Dunfermline - the nearly town

The other week we had a day out in Dunfermline. It wasn't the best of weather - cold, windy, raw; a day for staying inside with the heating on and a cup of tea to hand. But there we were, so we looked around.

Dunfermline's centre has a few old, interesting buildings remaining, laid out on a medieaval street plan. The mercat cross; the abbot's house; Pittencrieff house; and of course the modest abbey and its outbuildings, where the body of Robert Bruce is buried. Then there are the Carneigie buildings - the library, the hall, the park, Carneigie's birthplace, and the contemporary town hall. And for me the highlight, as completely unknown - the vestigal remains of the castle, pre-Norman, pre-abbey, above a steep, impregnable bend of the Tower Burn, the dun-ferm-linn - the castle on the crooked waterfall.

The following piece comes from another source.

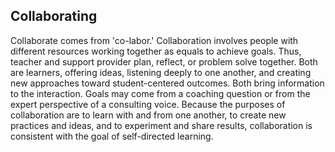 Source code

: ## Collaborating

Collaborate comes from 'co-labor.' Collaboration involves people with different resources working together as equals to achieve goals. Thus, teacher and support provider plan, reflect, or problem solve together. Both are learners, offering ideas, listening deeply to one another, and creating new approaches toward student-centered outcomes. Both bring information to the interaction. Goals may come from a coaching question or from the expert perspective of a consulting voice. Because the purposes of collaboration are to learn with and from one another, to create new practices and ideas, and to experiment and share results, collaboration is consistent with the goal of self-directed learning.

Yet something didn't quite gel, perhaps because I could sense the potential. Perhaps the few remaining old buildings miss their contemporaries, burnt in the great fire of 1624; they seemed isolated and disjointed. Perhaps there are a few too many stores you can see on any high street in Britain, a feeling too of a need for a good scrub up. Perhaps it was just the grey weather. But a few more buildings like abbot house, a few less generic stores on High St, a lick of paint: and Dunfermline would be challenging St Andrews or Culross.

It's certainly worth a visit, especially as part of a tour of the local area. But as it is, it is nearly - but not quite - a tourist town to visit in its own right.